**EXCERPTED DATA:**
Segment Open
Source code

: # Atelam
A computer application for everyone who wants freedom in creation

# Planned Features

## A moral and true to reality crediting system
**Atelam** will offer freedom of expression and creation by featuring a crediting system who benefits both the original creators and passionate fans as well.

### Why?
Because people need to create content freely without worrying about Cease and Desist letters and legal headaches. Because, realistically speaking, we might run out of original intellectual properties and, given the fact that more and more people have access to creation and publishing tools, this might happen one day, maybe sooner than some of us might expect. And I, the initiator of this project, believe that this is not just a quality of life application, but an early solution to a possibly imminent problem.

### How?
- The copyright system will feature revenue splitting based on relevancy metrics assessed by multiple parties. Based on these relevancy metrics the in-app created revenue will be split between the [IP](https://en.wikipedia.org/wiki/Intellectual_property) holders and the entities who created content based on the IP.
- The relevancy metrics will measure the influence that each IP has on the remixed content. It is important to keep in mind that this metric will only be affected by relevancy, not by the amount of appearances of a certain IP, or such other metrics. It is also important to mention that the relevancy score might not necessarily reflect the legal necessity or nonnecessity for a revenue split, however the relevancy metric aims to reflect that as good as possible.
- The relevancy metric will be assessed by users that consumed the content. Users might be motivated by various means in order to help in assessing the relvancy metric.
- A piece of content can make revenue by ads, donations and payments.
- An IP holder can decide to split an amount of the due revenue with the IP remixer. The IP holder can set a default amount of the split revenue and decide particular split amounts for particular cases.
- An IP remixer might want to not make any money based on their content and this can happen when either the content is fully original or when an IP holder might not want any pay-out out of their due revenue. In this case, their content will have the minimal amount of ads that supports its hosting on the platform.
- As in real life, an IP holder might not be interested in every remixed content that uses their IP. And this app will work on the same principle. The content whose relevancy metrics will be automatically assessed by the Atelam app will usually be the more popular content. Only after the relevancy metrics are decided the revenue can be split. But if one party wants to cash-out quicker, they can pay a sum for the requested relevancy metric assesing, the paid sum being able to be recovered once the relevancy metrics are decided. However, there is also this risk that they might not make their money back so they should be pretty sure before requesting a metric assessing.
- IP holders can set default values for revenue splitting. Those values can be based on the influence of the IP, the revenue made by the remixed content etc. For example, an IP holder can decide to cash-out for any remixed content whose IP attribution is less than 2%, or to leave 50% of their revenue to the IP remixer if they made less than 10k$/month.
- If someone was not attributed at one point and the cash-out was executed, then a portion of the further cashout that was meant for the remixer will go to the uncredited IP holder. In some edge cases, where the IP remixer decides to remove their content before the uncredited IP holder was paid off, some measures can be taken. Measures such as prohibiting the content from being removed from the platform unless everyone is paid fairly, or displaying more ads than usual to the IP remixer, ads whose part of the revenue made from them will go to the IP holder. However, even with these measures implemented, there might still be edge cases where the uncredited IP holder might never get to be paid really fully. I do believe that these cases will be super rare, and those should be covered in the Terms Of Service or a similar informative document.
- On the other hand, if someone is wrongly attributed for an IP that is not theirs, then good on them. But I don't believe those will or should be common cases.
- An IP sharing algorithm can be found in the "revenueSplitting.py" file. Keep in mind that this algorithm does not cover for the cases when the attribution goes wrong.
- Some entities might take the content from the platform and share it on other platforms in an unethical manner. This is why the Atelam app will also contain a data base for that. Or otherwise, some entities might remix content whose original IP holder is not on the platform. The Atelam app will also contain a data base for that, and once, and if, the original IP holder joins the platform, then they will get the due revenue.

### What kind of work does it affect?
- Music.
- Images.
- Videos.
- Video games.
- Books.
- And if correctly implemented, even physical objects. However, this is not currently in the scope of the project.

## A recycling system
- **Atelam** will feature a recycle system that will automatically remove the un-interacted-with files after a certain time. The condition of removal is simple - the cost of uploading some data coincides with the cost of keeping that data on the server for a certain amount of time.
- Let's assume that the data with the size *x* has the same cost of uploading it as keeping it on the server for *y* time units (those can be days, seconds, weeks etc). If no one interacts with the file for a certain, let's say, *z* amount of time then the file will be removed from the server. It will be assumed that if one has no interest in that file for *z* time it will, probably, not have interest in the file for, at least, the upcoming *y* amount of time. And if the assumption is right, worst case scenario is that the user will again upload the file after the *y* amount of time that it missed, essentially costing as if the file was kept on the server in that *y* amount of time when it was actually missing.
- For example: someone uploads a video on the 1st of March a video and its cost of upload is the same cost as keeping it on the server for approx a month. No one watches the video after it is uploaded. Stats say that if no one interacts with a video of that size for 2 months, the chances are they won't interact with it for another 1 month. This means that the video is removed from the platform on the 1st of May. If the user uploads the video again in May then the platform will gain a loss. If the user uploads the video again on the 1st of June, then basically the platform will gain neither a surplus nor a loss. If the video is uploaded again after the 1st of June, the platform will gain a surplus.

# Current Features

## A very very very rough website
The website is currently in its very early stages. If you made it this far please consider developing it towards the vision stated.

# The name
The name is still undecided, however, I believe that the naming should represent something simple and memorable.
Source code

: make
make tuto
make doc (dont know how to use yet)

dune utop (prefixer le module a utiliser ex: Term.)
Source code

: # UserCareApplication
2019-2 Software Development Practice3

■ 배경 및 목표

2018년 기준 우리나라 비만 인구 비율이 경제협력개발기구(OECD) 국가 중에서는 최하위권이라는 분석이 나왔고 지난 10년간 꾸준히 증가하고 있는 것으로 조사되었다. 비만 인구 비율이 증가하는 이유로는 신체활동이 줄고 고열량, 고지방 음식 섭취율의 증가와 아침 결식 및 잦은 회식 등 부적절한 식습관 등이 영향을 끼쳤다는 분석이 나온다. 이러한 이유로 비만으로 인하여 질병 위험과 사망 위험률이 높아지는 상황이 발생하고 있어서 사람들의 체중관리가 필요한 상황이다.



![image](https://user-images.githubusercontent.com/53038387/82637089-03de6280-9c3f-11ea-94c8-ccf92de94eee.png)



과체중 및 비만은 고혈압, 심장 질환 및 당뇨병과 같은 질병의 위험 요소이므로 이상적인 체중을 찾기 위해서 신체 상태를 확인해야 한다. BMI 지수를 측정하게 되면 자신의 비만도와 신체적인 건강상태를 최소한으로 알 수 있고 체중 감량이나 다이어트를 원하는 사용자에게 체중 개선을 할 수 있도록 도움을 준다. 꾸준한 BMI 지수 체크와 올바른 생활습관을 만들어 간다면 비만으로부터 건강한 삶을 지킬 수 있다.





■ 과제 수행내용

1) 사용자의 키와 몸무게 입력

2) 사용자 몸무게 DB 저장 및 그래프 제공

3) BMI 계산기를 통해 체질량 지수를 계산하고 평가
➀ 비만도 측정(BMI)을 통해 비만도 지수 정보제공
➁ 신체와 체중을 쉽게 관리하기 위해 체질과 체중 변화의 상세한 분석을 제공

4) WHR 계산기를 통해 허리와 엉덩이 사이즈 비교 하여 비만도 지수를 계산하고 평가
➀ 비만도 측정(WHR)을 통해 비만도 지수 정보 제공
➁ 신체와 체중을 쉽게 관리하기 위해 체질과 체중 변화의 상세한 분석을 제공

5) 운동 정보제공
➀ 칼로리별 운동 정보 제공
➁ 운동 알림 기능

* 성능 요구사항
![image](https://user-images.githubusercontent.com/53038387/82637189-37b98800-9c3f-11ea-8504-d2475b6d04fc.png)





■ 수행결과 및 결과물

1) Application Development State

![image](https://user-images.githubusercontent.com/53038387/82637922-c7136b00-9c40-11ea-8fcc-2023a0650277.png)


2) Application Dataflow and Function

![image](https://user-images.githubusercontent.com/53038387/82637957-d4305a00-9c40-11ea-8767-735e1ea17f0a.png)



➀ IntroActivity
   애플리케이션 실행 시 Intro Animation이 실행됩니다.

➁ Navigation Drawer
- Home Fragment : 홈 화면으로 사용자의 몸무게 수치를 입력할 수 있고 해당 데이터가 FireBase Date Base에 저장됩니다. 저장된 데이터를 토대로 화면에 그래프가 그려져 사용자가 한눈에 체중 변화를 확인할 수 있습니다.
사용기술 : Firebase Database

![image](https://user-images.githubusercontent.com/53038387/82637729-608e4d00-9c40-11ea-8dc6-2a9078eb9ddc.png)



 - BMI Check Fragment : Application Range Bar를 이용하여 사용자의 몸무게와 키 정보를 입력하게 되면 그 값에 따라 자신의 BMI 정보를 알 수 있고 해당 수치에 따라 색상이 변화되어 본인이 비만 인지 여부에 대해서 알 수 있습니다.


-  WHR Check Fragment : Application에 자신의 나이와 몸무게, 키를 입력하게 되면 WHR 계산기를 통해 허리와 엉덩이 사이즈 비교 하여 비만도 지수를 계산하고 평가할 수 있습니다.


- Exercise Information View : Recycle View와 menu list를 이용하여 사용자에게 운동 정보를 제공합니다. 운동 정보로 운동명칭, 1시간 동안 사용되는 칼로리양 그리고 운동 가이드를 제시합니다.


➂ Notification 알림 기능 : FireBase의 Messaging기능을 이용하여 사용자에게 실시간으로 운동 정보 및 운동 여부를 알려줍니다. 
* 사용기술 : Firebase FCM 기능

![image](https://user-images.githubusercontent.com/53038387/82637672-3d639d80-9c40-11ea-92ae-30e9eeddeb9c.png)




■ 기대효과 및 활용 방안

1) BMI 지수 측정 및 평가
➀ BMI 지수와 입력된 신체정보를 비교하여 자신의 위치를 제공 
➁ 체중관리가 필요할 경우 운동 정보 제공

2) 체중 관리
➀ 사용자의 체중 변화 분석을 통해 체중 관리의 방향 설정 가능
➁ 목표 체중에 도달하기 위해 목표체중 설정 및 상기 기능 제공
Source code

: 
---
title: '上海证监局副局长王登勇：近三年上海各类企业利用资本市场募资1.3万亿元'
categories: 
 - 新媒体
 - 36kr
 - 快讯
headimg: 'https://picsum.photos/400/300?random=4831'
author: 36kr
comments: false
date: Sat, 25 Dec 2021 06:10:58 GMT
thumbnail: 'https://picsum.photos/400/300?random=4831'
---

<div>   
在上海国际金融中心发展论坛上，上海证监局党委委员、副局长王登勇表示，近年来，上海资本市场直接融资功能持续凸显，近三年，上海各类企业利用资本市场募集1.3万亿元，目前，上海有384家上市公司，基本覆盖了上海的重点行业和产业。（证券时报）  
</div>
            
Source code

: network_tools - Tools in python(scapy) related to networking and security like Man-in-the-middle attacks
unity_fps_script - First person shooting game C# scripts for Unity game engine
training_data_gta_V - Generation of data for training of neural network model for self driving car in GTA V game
Segment Closed
**WHAT YOU ARE ASKED TO DO:** Quote only the stretch of lines that starts the data above and ends with the line containing "- The copyright", both included.

**EXERCISE ANSWER:**
Source code

: # Atelam
A computer application for everyone who wants freedom in creation

# Planned Features

## A moral and true to reality crediting system
**Atelam** will offer freedom of expression and creation by featuring a crediting system who benefits both the original creators and passionate fans as well.

### Why?
Because people need to create content freely without worrying about Cease and Desist letters and legal headaches. Because, realistically speaking, we might run out of original intellectual properties and, given the fact that more and more people have access to creation and publishing tools, this might happen one day, maybe sooner than some of us might expect. And I, the initiator of this project, believe that this is not just a quality of life application, but an early solution to a possibly imminent problem.

### How?
- The copyright system will feature revenue splitting based on relevancy metrics assessed by multiple parties. Based on these relevancy metrics the in-app created revenue will be split between the [IP](https://en.wikipedia.org/wiki/Intellectual_property) holders and the entities who created content based on the IP.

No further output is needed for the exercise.